• What the exercise asks: Where does the word "categories" occur in the entries below? Copy every line that has it.

[Source data]
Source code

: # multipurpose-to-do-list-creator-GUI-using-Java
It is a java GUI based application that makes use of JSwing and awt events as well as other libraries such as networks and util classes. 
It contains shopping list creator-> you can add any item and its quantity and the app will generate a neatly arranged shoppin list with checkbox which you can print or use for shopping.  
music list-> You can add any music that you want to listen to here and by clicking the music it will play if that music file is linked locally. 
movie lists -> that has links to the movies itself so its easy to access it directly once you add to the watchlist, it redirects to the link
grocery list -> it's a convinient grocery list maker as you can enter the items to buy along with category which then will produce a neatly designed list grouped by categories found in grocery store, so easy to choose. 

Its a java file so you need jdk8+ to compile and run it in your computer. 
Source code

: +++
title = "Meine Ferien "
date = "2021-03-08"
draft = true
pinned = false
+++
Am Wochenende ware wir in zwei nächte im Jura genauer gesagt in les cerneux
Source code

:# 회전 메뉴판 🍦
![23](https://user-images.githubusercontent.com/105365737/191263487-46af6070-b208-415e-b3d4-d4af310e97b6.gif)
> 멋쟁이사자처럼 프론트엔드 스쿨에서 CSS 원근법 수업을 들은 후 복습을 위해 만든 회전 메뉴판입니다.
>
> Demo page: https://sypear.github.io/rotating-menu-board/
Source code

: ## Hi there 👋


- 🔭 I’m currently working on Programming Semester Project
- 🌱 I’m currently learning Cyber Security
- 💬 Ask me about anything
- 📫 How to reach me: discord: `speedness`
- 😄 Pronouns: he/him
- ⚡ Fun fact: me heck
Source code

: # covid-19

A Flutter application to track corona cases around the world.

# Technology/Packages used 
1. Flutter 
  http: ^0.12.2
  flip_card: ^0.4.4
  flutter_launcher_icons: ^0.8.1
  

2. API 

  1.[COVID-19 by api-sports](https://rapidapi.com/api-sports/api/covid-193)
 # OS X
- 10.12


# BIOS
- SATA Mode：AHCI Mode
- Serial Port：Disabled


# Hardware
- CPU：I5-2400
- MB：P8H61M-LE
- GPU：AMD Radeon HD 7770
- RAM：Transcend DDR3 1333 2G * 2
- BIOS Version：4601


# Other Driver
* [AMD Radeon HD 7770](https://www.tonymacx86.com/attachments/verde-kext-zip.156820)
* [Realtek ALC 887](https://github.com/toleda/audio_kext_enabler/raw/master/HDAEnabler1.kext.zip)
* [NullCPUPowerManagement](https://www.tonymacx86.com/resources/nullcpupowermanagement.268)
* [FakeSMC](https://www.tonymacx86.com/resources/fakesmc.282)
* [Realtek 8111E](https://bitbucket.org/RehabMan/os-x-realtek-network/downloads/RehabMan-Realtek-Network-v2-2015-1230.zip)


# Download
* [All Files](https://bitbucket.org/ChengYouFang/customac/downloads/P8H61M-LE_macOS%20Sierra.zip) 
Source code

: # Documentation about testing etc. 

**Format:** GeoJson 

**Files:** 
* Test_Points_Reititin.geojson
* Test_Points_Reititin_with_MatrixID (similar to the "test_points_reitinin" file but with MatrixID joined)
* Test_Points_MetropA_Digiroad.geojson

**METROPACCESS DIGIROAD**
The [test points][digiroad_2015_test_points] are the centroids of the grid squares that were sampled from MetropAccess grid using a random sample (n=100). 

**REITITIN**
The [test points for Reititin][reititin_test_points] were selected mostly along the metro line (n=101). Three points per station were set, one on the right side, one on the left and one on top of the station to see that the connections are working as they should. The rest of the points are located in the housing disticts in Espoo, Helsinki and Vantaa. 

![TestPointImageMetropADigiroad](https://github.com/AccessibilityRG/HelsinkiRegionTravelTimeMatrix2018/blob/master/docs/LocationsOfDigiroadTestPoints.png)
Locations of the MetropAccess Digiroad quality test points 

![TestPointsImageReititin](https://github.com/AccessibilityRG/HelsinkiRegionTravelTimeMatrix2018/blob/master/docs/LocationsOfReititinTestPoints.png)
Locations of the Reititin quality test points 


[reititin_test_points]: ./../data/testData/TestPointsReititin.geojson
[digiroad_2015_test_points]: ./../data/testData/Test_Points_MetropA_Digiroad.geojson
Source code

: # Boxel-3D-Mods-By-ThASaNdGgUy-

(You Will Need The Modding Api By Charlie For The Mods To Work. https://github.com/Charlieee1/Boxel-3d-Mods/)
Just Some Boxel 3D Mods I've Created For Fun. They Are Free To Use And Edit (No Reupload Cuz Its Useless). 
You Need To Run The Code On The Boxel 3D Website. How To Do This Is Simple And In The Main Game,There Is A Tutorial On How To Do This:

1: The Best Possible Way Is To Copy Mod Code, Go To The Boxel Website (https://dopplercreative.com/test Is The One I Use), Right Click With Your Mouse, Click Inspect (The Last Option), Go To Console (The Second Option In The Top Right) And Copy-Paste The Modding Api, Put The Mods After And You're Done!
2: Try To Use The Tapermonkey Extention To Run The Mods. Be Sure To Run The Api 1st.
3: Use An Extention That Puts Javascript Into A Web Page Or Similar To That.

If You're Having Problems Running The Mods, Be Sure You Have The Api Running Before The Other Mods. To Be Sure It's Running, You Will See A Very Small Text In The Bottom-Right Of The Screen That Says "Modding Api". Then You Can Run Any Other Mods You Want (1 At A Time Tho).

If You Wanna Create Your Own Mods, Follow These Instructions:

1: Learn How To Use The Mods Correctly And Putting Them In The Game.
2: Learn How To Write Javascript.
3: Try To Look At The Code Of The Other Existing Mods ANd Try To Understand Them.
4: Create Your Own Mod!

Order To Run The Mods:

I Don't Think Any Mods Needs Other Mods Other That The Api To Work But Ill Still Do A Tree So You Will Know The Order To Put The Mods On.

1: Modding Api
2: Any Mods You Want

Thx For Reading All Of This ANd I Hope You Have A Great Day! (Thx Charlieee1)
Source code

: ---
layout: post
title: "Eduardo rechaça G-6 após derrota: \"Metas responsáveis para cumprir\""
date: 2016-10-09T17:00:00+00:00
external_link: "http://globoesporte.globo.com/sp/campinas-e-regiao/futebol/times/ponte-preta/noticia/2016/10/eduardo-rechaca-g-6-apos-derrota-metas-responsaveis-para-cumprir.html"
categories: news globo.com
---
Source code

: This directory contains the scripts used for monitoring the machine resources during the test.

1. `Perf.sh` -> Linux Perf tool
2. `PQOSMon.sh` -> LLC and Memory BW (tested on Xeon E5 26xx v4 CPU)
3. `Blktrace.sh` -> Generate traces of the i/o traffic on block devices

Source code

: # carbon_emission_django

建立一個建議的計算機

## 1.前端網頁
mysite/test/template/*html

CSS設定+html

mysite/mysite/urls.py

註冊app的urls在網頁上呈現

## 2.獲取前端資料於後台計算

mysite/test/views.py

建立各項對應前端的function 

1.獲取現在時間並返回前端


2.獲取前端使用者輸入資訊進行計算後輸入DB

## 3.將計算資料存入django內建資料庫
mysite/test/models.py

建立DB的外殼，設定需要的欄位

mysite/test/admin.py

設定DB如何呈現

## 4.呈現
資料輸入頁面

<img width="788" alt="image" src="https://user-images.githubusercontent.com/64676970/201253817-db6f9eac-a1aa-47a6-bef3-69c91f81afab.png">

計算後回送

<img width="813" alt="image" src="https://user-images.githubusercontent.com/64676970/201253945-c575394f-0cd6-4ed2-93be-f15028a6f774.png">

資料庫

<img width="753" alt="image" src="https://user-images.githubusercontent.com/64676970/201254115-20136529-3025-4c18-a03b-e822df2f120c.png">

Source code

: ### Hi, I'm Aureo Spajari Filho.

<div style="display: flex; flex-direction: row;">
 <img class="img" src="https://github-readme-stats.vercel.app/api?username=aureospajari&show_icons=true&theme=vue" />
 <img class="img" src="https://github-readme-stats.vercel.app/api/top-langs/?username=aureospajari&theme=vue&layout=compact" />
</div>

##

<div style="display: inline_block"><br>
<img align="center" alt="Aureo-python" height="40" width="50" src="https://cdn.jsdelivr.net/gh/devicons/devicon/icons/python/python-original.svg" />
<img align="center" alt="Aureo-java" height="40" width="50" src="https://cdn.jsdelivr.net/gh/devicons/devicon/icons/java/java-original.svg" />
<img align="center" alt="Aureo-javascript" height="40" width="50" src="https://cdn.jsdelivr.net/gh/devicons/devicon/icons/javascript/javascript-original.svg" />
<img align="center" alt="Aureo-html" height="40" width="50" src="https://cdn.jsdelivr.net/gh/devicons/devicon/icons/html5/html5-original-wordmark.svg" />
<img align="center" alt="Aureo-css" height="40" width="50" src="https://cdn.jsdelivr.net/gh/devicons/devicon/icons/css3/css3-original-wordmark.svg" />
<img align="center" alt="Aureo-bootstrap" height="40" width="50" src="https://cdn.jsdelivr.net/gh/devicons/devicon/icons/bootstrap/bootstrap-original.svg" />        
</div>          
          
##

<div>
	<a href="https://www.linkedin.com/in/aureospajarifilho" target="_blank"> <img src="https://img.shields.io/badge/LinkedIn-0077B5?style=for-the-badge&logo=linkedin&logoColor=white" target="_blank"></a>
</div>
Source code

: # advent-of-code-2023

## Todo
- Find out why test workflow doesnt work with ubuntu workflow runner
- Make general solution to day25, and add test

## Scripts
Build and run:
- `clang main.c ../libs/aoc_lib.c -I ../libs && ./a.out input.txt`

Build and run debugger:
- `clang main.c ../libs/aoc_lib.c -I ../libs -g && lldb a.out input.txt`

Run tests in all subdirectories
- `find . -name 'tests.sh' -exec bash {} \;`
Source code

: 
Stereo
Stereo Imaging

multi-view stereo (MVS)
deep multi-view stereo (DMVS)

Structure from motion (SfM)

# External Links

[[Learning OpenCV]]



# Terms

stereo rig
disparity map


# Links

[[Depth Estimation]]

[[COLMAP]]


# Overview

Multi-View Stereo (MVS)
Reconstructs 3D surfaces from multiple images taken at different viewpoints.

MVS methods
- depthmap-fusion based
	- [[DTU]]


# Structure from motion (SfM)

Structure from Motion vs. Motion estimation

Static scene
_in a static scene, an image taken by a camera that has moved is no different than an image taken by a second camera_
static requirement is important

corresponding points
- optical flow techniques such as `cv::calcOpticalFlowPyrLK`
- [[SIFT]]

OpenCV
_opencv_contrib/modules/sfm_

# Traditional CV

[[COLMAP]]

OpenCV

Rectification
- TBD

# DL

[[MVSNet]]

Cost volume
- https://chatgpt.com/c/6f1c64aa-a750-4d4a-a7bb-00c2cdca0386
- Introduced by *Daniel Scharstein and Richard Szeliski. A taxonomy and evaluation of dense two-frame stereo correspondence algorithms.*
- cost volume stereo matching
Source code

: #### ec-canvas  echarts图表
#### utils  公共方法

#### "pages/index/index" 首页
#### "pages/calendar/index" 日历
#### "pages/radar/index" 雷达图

• Solution to the problem:
grocery list -> it's a convinient grocery list maker as you can enter the items to buy along with category which then will produce a neatly designed list grouped by categories found in grocery store, so easy to choose. 
categories: news globo.com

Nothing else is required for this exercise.